(Stored items from a collection)

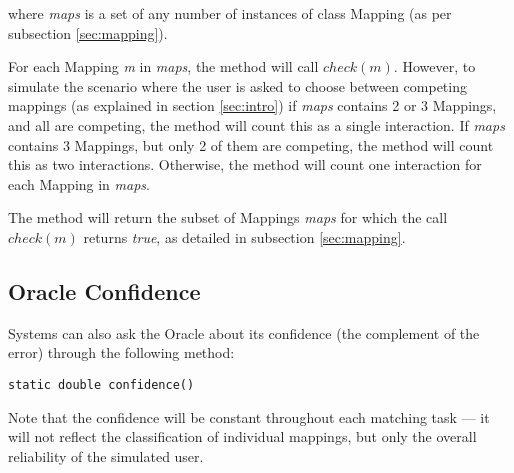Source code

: \documentclass{article}
\begin{document}
\noindent
where \textit{maps} is a set of any number of instances of class Mapping (as per subsection \ref{sec:mapping}).

For each Mapping \textit{m} in \textit{maps}, the method will call $check(m)$. However, to simulate the scenario where the user is asked to choose between competing mappings (as explained in section \ref{sec:intro}) if \textit{maps} contains 2 or 3 Mappings, and all are competing, the method will count this as a single interaction. If \textit{maps} contains 3 Mappings, but only 2 of them are competing, the method will count this as two interactions. Otherwise, the method will count one interaction for each Mapping in \textit{maps}.

The method will return the subset of Mappings \textit{maps} for which the call $check(m)$ returns \textit{true}, as detailed in subsection \ref{sec:mapping}.

\subsection{Oracle Confidence}
\label{sec:confidence}
Systems can also ask the Oracle about its confidence (the complement of the error) through the following method:
\begin{verbatim}
static double confidence()
\end{verbatim}

Note that the confidence will be constant throughout each matching task --- it will not reflect the classification of individual mappings, but only the overall reliability of the simulated user.
\end{document}
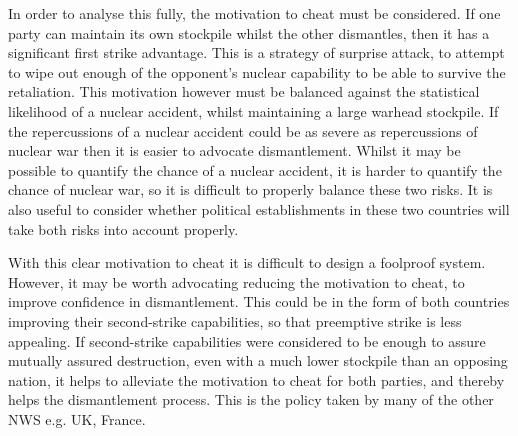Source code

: \documentclass[twocolumn,a4paper]{article}
\begin{document}
In order to analyse this fully, the motivation to cheat must be considered. 
If one party can maintain its own stockpile whilst the other dismantles, 
then it has a significant first strike advantage. This is a strategy of 
surprise attack, to attempt to wipe out enough of the opponent's nuclear 
capability to be able to survive the retaliation. This motivation however
must be balanced against the statistical likelihood of a nuclear accident, 
whilst maintaining a large warhead stockpile. If the repercussions of a 
nuclear accident could be as severe as repercussions of nuclear war then 
it is easier to advocate dismantlement. Whilst it may be possible to 
quantify the chance of a nuclear accident, it is harder to quantify the
chance of nuclear war, so it is difficult to properly balance these two
risks. It is also useful to consider whether political establishments 
in these two countries will take both risks into account properly.

With this clear motivation to cheat it is difficult to design a foolproof
system. However, it may be worth advocating reducing the motivation to 
cheat, to improve confidence in dismantlement. This could be in the form 
of both countries improving their second-strike capabilities, so that 
preemptive strike is less appealing. If second-strike capabilities were 
considered to be enough to assure mutually assured destruction, even 
with a much lower stockpile than an opposing nation, it helps to
alleviate the motivation to cheat for both parties, and thereby helps 
the dismantlement process. This is the policy taken by many of the 
other NWS e.g. UK, France.

\renewcommand{\refname}{\vspace*{-1.5em}\section{Bibliography}\vspace*{-1em}}


\end{document}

> [How to complete this task] Return every line of the records in which the word "stockpile" is found.

> [Response area]
If one party can maintain its own stockpile whilst the other dismantles, 
whilst maintaining a large warhead stockpile. If the repercussions of a 
with a much lower stockpile than an opposing nation, it helps to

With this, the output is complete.